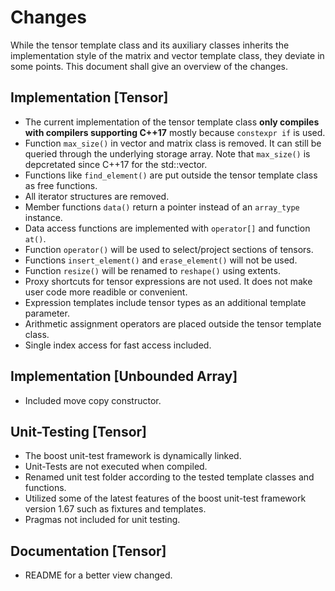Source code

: Changes
=====
While the tensor template class and its auxiliary classes inherits the implementation style of the matrix and vector template class, they deviate in some points. This document shall give an overview of the changes.


## Implementation [Tensor]

* The current implementation of the tensor template class __only compiles with compilers supporting C++17__ mostly because `constexpr if` is used.
* Function `max_size()` in vector and matrix class is removed. It can still be queried through the underlying storage array. Note that `max_size()` is depcretated since C++17 for the std::vector.
* Functions like `find_element()` are put outside the tensor template class as free functions. 
* All iterator structures are removed.
* Member functions `data()` return a pointer instead of an `array_type` instance.
* Data access functions are implemented with `operator[]` and function `at()`. 
* Function `operator()` will be used to select/project sections of tensors.
* Functions `insert_element()` and `erase_element()` will not be used.
* Function `resize()` will be renamed to `reshape()` using extents.
* Proxy shortcuts for tensor expressions are not used. It does not make user code more readible or convenient.
* Expression templates include tensor types as an additional template parameter.
* Arithmetic assignment operators are placed outside the tensor template class.
* Single index access for fast access included.




## Implementation [Unbounded Array]
* Included move copy constructor.

## Unit-Testing [Tensor]

* The boost unit-test framework is dynamically linked.
* Unit-Tests are not executed when compiled. 
* Renamed unit test folder according to the tested template classes and functions. 
* Utilized some of the latest features of the boost unit-test framework version 1.67 such as fixtures and templates.
* Pragmas not included for unit testing.

## Documentation [Tensor]
* README for a better view changed.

== == ==

→ Directions: Repeat the data above exactly, but not the pictures.

→ Response:
Source code

: Changes
=====
While the tensor template class and its auxiliary classes inherits the implementation style of the matrix and vector template class, they deviate in some points. This document shall give an overview of the changes.


## Implementation [Tensor]

* The current implementation of the tensor template class __only compiles with compilers supporting C++17__ mostly because `constexpr if` is used.
* Function `max_size()` in vector and matrix class is removed. It can still be queried through the underlying storage array. Note that `max_size()` is depcretated since C++17 for the std::vector.
* Functions like `find_element()` are put outside the tensor template class as free functions. 
* All iterator structures are removed.
* Member functions `data()` return a pointer instead of an `array_type` instance.
* Data access functions are implemented with `operator[]` and function `at()`. 
* Function `operator()` will be used to select/project sections of tensors.
* Functions `insert_element()` and `erase_element()` will not be used.
* Function `resize()` will be renamed to `reshape()` using extents.
* Proxy shortcuts for tensor expressions are not used. It does not make user code more readible or convenient.
* Expression templates include tensor types as an additional template parameter.
* Arithmetic assignment operators are placed outside the tensor template class.
* Single index access for fast access included.




## Implementation [Unbounded Array]
* Included move copy constructor.

## Unit-Testing [Tensor]

* The boost unit-test framework is dynamically linked.
* Unit-Tests are not executed when compiled. 
* Renamed unit test folder according to the tested template classes and functions. 
* Utilized some of the latest features of the boost unit-test framework version 1.67 such as fixtures and templates.
* Pragmas not included for unit testing.

## Documentation [Tensor]
* README for a better view changed.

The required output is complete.